PTA甲级——1012

1012 The Best Rank

To evaluate the performance of our first year CS majored students, we consider their grades of three courses only: C - C Programming Language, M - Mathematics (Calculus or Linear Algrbra), and E - English. At the mean time, we encourage students by emphasizing on their best ranks – that is, among the four ranks with respect to the three courses and the average grade, we print the best rank for each student.

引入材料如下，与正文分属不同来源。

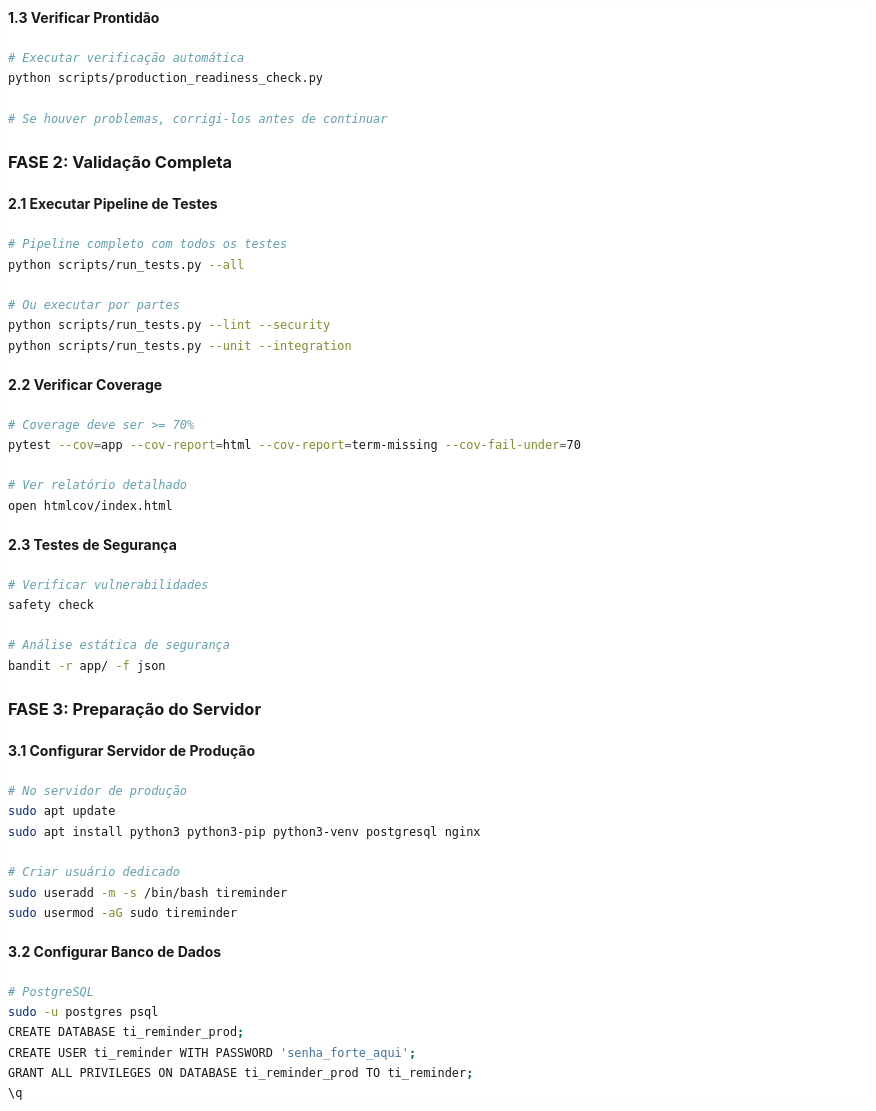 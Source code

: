 #### 1.3 Verificar Prontidão
```bash
# Executar verificação automática
python scripts/production_readiness_check.py

# Se houver problemas, corrigi-los antes de continuar
```

### **FASE 2: Validação Completa**

#### 2.1 Executar Pipeline de Testes
```bash
# Pipeline completo com todos os testes
python scripts/run_tests.py --all

# Ou executar por partes
python scripts/run_tests.py --lint --security
python scripts/run_tests.py --unit --integration
```

#### 2.2 Verificar Coverage
```bash
# Coverage deve ser >= 70%
pytest --cov=app --cov-report=html --cov-report=term-missing --cov-fail-under=70

# Ver relatório detalhado
open htmlcov/index.html
```

#### 2.3 Testes de Segurança
```bash
# Verificar vulnerabilidades
safety check

# Análise estática de segurança
bandit -r app/ -f json
```

### **FASE 3: Preparação do Servidor**

#### 3.1 Configurar Servidor de Produção
```bash
# No servidor de produção
sudo apt update
sudo apt install python3 python3-pip python3-venv postgresql nginx

# Criar usuário dedicado
sudo useradd -m -s /bin/bash tireminder
sudo usermod -aG sudo tireminder
```

#### 3.2 Configurar Banco de Dados
```bash
# PostgreSQL
sudo -u postgres psql
CREATE DATABASE ti_reminder_prod;
CREATE USER ti_reminder WITH PASSWORD 'senha_forte_aqui';
GRANT ALL PRIVILEGES ON DATABASE ti_reminder_prod TO ti_reminder;
\q
```
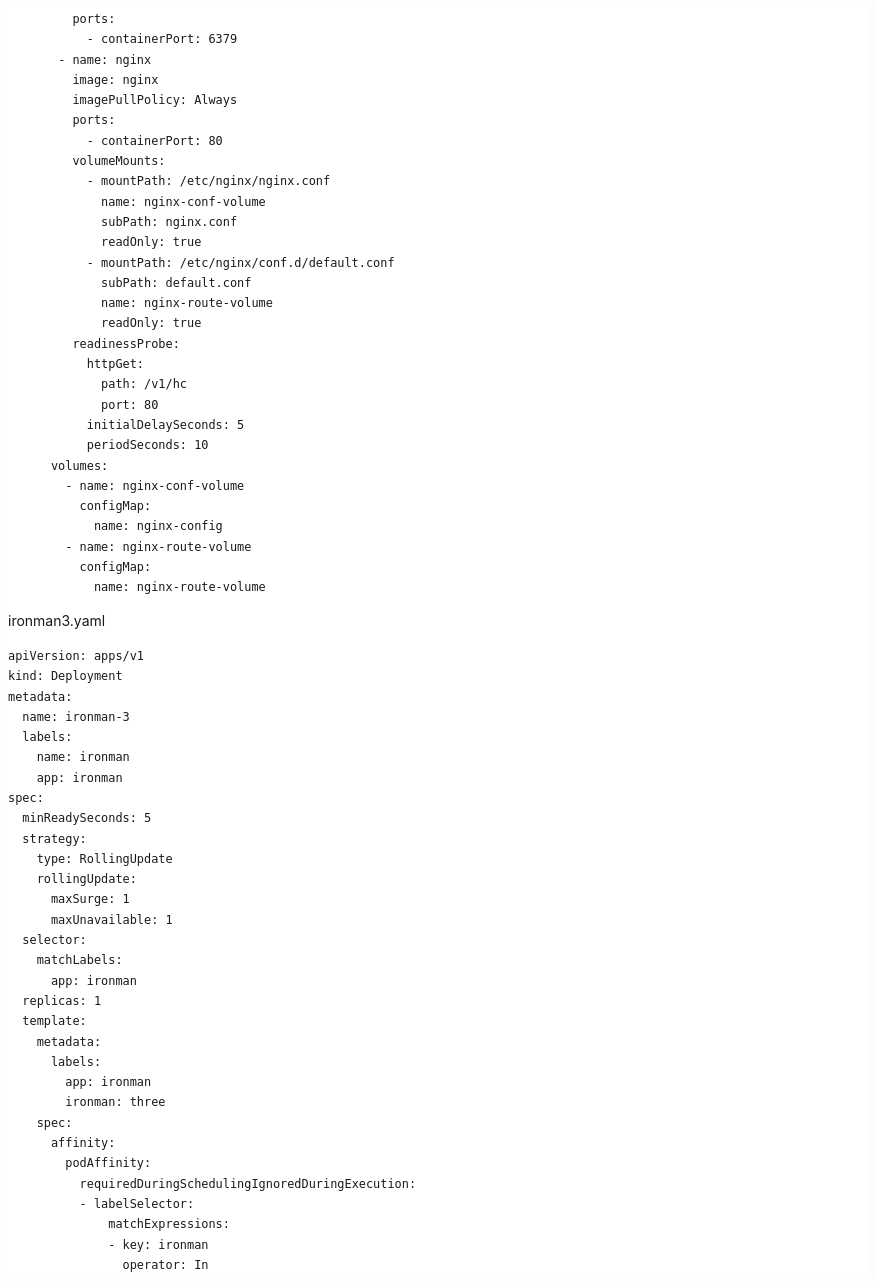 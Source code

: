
 ```
         ports:
           - containerPort: 6379
       - name: nginx
         image: nginx
         imagePullPolicy: Always
         ports:
           - containerPort: 80
         volumeMounts:
           - mountPath: /etc/nginx/nginx.conf
             name: nginx-conf-volume
             subPath: nginx.conf
             readOnly: true
           - mountPath: /etc/nginx/conf.d/default.conf
             subPath: default.conf
             name: nginx-route-volume
             readOnly: true
         readinessProbe:
           httpGet:
             path: /v1/hc
             port: 80
           initialDelaySeconds: 5
           periodSeconds: 10
      volumes:
        - name: nginx-conf-volume
          configMap:
            name: nginx-config
        - name: nginx-route-volume
          configMap:
            name: nginx-route-volume
```

ironman3.yaml
```
apiVersion: apps/v1
kind: Deployment
metadata:
  name: ironman-3
  labels:
    name: ironman
    app: ironman
spec:
  minReadySeconds: 5
  strategy:
    type: RollingUpdate
    rollingUpdate:
      maxSurge: 1
      maxUnavailable: 1
  selector:
    matchLabels:
      app: ironman
  replicas: 1
  template:
    metadata:
      labels:
        app: ironman
        ironman: three
    spec:
      affinity:
        podAffinity:
          requiredDuringSchedulingIgnoredDuringExecution:
          - labelSelector:
              matchExpressions:
              - key: ironman
                operator: In
```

For example, The grades of C, M, E and A - Average of 4 students are given as the following:

StudentID  C  M  E  A
310101     98 85 88 90
310102     70 95 88 84
310103     82 87 94 88
310104     91 91 91 91

Then the best ranks for all the students are No.1 since the 1st one has done the best in C Programming Language, while the 2nd one in Mathematics, the 3rd one in English, and the last one in average.

Input Specification:

Each input file contains one test case. Each case starts with a line containing 2 numbers N and M (≤2000), which are the total number of students, and the number of students who would check their ranks, respectively. Then N lines follow, each contains a student ID which is a string of 6 digits, followed by the three integer grades (in the range of [0, 100]) of that student in the order of C, M and E. Then there are M lines, each containing a student ID.

Output Specification:

For each of the M students, print in one line the best rank for him/her, and the symbol of the corresponding rank, separated by a space.

The priorities of the ranking methods are ordered as A > C > M > E. Hence if there are two or more ways for a student to obtain the same best rank, output the one with the highest priority.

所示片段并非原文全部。